Of course, it's relatively easy for networks to offer make-goods; they simply give advertisers available ad inventory on their schedules. But producers generally don't own ad inventory, so what do they have to offer?

Here's where Vandegrift gets creative. If a program in which a brand appears doesn't deliver the contracted X number of verbal mentions and Y number of visual occurrences, Vandegrift and his team integrate the advertiser into the next slate of episodes. For example, marketers at Alienware, a Matrixx computing client, were not satisfied with their brand integration in season two of the A&E show "Growing Up Gotti." So Vandegrift and his team "modified [and transferred] the integration agreement to season three," he says.

If a program is not renewed for additional episodes, Vandegrift will shift a client to another production with similar demographics. For example, Vandegrift and his crew had secured integration in the original season of Bravo's "Blow Out" for their client Fuze, a beverage brand targeted mainly at women. At the eleventh hour, the deal fell through, and the client had already incurred significant shipping expenses. A nimble-footed Vandegrift quickly shifted the brand over to a New Line Cinema feature film "The Scorned," also targeted at women.

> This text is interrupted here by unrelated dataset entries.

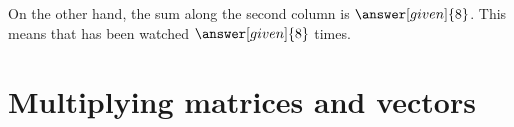 \documentclass{ximera}
\begin{document}
\begin{example}
\begin{explanation}
    On the other hand, the sum along the second column is $\answer[given]{8}$. This
    means that  has been watched $\answer[given]{8}$ times.
  \end{explanation}
\end{example}





\section{Multiplying matrices and vectors}


\end{document}
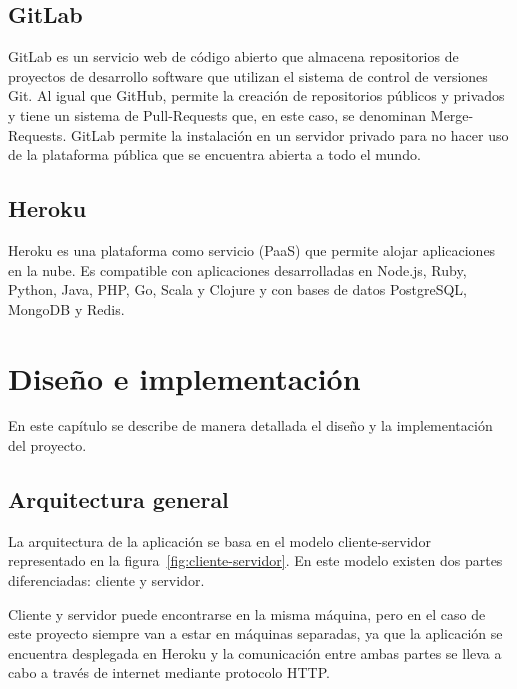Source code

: \documentclass[a4paper, 12pt]{book}
\begin{document}
\section{GitLab} 
\label{sec:gitlab}

GitLab\cite{gitlab} es un servicio web de código abierto que almacena repositorios de proyectos de desarrollo software que utilizan el sistema de control de versiones Git. Al igual que GitHub, permite la creación de repositorios públicos y privados y tiene un sistema de Pull-Requests que, en este caso, se denominan Merge-Requests.
GitLab permite la instalación en un servidor privado para no hacer uso de la plataforma pública que se encuentra abierta a todo el mundo.

\section{Heroku} 
\label{sec:Heroku}

Heroku\cite{heroku} es una plataforma como servicio (PaaS) que permite alojar aplicaciones en la nube. Es compatible con aplicaciones desarrolladas en Node.js, Ruby, Python, Java, PHP, Go, Scala y Clojure y con bases de datos PostgreSQL, MongoDB y Redis.


\cleardoublepage
\chapter{Diseño e implementación}

En este capítulo se describe de manera detallada el diseño y la implementación del proyecto.

\section{Arquitectura general} 
\label{sec:arquitectura}

La arquitectura de la aplicación se basa en el modelo cliente-servidor representado en la figura~\ref{fig:cliente-servidor}.
En este modelo existen dos partes diferenciadas: cliente y servidor.

Cliente y servidor puede encontrarse en la misma máquina, pero en el caso de este proyecto siempre van a estar en máquinas separadas, ya que la aplicación se encuentra desplegada en Heroku y la comunicación entre ambas partes se lleva a cabo a través de internet mediante protocolo HTTP.
\end{document}
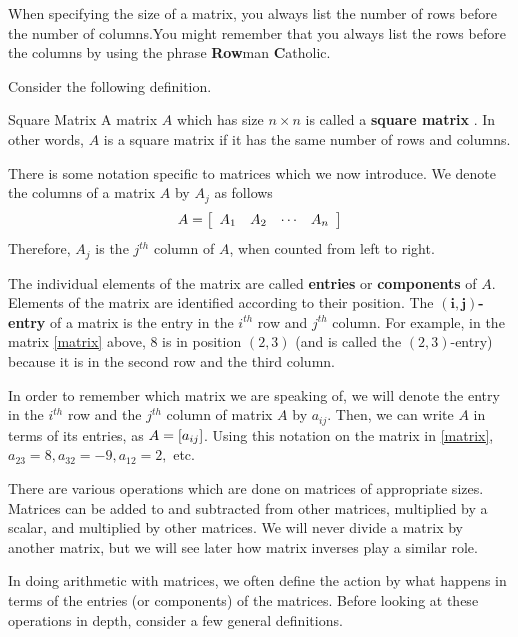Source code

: When specifying the size of a matrix, you always list the number
of rows before the number of columns.You
might remember that you always list the rows before the columns by using the
phrase \textbf{Row}man \textbf{C}atholic. 

Consider the following definition.

\begin{definition}{Square Matrix}\label{def:squarematrix}
A matrix $A$ which has size $n \times n$ is called a \textbf{square matrix} .
In other words, $A$ is a square matrix if it has the same number of rows
and columns.
\end{definition}

There is some notation specific to matrices which we now introduce. We denote the columns of a matrix $A$ 
by $A_{j}$ as follows
\begin{equation*}
A = 
\leftB
\begin{array}{rrrr}
A_{1} & A_{2} & \cdots & A_{n}
\end{array}
\rightB
\end{equation*}
Therefore, $A_{j}$ is the $j^{th}$ column of $A$, when counted from left to right. 

The individual elements of the matrix are called \textbf{entries}  or \textbf{components}  of $A$. Elements of the matrix
are identified according to their position. The $\mathbf{\left( i, j \right)}$\textbf{-entry} of a matrix is the entry 
in the $i^{th}$ row and $j^{th}$ column. For example, in the matrix \ref{matrix} above,  $8$ is in
position $\left(2,3 \right)$ (and is called the $\left(2,3 \right)$-entry) because it is in the second row and the third column. 

In order to remember which matrix we are speaking of, we 
will denote the entry in the $i^{th}$ row  and the $j^{th}$ column of matrix $A$ by $a_{ij}$. Then, we can write $A$ in terms of its entries,
as $A= \leftB a_{ij} \rightB$. Using this notation on the matrix in \ref{matrix},
$a_{23}=8, a_{32}=-9, a_{12}=2,$ etc.

There are various operations which are done on matrices of appropriate
sizes. Matrices can be added to and subtracted from other matrices,
multiplied by a scalar, and multiplied by other matrices. We will
never divide a matrix by another matrix, but we will see later how matrix inverses play a similar role. 

In doing arithmetic with matrices, we often define the action by what
happens in terms of the entries (or components) of the
matrices. Before looking at these operations in depth, consider a few
general definitions.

As a result, Fuze will get exposure in theaters, in a subsequent cable broadcast on E! Entertainment, and in the DVD release. Both the Alienware and Fuze deals were not contingent upon a media buy, which made these deals easy propositions compared to guarantees that involve an ad sales component.

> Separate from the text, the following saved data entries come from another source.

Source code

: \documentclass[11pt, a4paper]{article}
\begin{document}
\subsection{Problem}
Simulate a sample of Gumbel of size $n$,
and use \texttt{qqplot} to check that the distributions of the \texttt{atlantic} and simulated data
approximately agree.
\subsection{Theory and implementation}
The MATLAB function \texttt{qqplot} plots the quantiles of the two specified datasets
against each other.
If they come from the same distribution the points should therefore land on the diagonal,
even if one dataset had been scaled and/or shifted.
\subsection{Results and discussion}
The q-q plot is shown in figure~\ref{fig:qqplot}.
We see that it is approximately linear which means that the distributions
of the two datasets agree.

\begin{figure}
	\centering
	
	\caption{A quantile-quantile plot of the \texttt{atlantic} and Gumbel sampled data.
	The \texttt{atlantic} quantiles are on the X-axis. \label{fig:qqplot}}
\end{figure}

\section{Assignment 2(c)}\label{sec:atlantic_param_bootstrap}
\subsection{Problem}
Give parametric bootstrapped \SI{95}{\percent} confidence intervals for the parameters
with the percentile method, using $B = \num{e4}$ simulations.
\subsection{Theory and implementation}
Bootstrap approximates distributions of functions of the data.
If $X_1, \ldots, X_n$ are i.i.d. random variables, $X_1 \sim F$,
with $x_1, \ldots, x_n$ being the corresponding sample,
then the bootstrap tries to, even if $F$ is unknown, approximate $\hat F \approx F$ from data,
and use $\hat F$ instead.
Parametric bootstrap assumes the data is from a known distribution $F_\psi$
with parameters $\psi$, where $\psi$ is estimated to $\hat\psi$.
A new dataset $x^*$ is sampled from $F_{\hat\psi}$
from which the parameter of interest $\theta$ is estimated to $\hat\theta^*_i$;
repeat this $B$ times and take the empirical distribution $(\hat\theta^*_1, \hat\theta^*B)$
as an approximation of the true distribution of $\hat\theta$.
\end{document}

Ben Silverman, the irrepressible producer of such brand-supported shows as "The Restaurant" and "Meet Mr. Mom," both on NBC, has pioneered a new model. He and his outfit, the NBC Universal-backed Reveille Co., have convinced network ad sales in some instances to offer audience guarantees on production-integration deals that include media buys.

Silverman's way of doing business, as many people already know, is to create programs funded by advertisers whose brands are integrated into the content. He waives network license fees and controls half the ad inventory for his advertiser clients. Lately, he's been offering advertisers guarantees as part of the package.

Silverman understands how nervous advertising clients can get about committing big budgets to nontraditional ventures. He told us that for integration deals on cable attached to a significant media buy, his make-goods could take the form of spot inventory on the network. That is, of course, as long as the network agrees.

"Whenever I can, specifically in cable, I'll offer make-goods," Silverman says. By going the extra mile to allay client fears about branded entertainment, guys like Silverman and Vandegrift can move the needle forward significantly, both in the business of deal-making and in creating accountability where little to none existed before.

Hank Kim and Richard Linnett are directors of MPG Entertainment. (hank.kim@mpg.com and richard.linnett@mpg.com). They are regular contributors to MEDIA magazine. This column was re-published from the November issue.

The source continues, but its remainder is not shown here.